Work order.
For each line of the data that includes the word "which", copy the line.

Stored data
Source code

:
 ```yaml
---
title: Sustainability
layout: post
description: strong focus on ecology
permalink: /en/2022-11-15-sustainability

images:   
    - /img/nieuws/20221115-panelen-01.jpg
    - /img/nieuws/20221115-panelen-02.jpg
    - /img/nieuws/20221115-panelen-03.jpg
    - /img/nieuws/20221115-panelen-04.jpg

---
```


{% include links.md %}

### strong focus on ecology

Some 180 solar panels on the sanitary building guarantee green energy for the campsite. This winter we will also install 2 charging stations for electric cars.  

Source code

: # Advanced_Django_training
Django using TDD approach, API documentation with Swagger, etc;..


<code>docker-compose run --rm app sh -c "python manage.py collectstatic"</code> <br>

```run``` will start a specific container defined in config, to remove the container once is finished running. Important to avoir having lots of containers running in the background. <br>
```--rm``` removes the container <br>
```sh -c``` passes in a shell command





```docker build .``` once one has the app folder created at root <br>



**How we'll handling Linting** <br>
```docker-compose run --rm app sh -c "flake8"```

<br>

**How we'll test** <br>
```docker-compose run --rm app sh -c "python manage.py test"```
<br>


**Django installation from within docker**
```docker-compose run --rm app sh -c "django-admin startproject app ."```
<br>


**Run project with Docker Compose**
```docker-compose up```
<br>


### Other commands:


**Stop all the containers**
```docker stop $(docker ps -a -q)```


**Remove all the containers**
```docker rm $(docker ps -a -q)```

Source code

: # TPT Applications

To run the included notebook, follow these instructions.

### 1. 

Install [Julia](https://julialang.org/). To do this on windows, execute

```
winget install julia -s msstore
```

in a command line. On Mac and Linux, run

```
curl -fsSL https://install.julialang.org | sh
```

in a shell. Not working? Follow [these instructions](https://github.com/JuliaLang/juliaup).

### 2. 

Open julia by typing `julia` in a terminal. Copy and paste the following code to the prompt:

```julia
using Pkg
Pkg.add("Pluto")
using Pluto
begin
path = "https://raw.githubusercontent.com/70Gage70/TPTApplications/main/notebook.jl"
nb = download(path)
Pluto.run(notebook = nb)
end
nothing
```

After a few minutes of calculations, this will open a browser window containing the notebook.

==

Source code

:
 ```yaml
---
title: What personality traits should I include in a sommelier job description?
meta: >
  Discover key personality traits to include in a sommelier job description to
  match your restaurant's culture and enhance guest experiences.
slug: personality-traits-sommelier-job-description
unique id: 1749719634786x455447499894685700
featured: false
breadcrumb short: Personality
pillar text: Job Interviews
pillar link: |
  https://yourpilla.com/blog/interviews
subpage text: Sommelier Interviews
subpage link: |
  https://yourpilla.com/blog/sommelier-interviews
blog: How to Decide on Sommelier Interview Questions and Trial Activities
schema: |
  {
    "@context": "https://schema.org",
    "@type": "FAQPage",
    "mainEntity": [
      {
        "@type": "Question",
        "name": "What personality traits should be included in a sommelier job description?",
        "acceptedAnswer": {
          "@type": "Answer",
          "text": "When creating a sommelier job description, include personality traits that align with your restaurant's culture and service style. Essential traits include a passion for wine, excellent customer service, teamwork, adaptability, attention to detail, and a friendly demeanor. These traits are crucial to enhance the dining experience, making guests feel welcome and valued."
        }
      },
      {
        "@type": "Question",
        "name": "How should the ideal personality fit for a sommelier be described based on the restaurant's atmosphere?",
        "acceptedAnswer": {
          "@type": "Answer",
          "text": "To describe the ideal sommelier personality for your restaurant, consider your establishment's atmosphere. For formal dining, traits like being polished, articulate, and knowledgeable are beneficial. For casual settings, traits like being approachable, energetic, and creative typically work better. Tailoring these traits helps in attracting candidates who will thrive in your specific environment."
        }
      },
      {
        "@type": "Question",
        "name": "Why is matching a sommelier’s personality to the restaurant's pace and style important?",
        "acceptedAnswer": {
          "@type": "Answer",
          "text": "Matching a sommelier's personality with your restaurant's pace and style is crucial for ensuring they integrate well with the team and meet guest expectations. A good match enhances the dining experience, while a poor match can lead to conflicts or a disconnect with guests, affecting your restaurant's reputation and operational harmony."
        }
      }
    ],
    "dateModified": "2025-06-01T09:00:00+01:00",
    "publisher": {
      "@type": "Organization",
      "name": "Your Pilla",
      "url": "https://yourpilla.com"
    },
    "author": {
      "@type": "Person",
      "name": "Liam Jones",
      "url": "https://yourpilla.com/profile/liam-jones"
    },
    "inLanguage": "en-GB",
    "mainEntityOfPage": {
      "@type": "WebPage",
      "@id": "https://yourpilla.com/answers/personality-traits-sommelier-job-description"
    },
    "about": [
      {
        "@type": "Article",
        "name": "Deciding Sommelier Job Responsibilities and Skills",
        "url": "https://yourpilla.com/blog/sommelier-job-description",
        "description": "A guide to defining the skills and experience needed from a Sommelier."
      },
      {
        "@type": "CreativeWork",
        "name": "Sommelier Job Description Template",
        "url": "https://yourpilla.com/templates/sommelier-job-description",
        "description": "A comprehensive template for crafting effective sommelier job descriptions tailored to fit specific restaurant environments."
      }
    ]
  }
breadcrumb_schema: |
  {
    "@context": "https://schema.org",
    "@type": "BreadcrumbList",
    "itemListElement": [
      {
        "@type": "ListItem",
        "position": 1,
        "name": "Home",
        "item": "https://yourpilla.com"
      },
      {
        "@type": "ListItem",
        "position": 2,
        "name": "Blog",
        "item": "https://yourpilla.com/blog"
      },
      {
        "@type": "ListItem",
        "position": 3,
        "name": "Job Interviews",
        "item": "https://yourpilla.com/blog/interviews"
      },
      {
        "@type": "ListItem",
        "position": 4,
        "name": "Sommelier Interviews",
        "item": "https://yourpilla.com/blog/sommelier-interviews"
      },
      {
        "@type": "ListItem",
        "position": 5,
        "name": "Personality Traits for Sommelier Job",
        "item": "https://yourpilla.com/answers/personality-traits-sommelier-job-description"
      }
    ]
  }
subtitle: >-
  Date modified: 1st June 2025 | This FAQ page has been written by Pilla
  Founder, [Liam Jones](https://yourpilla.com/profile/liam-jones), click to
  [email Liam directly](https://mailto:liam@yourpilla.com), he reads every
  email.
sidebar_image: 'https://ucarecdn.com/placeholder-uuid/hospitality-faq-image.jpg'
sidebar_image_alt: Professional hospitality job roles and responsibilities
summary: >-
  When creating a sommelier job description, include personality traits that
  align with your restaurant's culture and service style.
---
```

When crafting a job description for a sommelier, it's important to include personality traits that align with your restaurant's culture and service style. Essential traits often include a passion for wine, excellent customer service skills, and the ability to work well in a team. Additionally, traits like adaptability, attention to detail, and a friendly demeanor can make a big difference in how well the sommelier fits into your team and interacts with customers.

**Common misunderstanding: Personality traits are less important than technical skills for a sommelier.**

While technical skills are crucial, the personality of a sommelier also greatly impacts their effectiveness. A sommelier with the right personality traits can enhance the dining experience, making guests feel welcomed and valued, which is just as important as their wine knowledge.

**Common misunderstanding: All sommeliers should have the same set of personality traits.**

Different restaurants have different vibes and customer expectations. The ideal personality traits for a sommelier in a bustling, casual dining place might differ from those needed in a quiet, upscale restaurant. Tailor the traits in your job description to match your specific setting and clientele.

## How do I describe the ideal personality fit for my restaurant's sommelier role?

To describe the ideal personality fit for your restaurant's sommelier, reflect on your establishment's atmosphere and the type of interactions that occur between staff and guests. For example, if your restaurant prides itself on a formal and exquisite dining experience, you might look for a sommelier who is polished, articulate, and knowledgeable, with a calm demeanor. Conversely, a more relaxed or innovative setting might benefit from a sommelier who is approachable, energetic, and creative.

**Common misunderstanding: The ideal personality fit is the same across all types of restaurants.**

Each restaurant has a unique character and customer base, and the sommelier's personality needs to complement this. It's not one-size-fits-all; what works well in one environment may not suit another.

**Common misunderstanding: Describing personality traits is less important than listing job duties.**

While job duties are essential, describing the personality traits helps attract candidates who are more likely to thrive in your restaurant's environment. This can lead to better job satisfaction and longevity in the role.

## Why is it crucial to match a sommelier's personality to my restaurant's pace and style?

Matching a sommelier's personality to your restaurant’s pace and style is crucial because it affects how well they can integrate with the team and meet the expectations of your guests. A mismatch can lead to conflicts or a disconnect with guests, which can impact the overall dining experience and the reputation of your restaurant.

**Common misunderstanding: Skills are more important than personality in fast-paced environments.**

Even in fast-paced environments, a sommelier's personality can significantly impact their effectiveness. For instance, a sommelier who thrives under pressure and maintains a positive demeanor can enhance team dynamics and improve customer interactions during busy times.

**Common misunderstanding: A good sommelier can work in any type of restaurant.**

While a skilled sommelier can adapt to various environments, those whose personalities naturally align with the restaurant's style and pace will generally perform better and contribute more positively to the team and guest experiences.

==

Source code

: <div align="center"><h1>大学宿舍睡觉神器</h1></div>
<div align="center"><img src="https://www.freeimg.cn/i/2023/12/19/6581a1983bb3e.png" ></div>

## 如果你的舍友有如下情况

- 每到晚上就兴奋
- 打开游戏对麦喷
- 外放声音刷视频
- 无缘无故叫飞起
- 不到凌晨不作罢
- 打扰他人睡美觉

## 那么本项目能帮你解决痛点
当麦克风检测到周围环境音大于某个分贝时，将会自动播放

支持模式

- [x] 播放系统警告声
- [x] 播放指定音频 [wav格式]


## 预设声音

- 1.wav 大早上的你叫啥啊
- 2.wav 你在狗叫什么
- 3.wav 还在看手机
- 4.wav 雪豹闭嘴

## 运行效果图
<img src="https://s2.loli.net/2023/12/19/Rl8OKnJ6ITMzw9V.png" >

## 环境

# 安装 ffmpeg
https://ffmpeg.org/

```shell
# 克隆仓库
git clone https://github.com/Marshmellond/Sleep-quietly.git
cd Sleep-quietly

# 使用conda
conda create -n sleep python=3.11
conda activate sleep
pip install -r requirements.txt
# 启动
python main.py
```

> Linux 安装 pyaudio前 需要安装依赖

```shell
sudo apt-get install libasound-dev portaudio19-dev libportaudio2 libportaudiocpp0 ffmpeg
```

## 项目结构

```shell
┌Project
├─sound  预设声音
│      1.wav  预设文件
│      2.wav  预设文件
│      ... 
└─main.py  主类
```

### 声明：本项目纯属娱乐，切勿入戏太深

Response to this task.
While technical skills are crucial, the personality of a sommelier also greatly impacts their effectiveness. A sommelier with the right personality traits can enhance the dining experience, making guests feel welcomed and valued, which is just as important as their wine knowledge.
Matching a sommelier's personality to your restaurant’s pace and style is crucial because it affects how well they can integrate with the team and meet the expectations of your guests. A mismatch can lead to conflicts or a disconnect with guests, which can impact the overall dining experience and the reputation of your restaurant.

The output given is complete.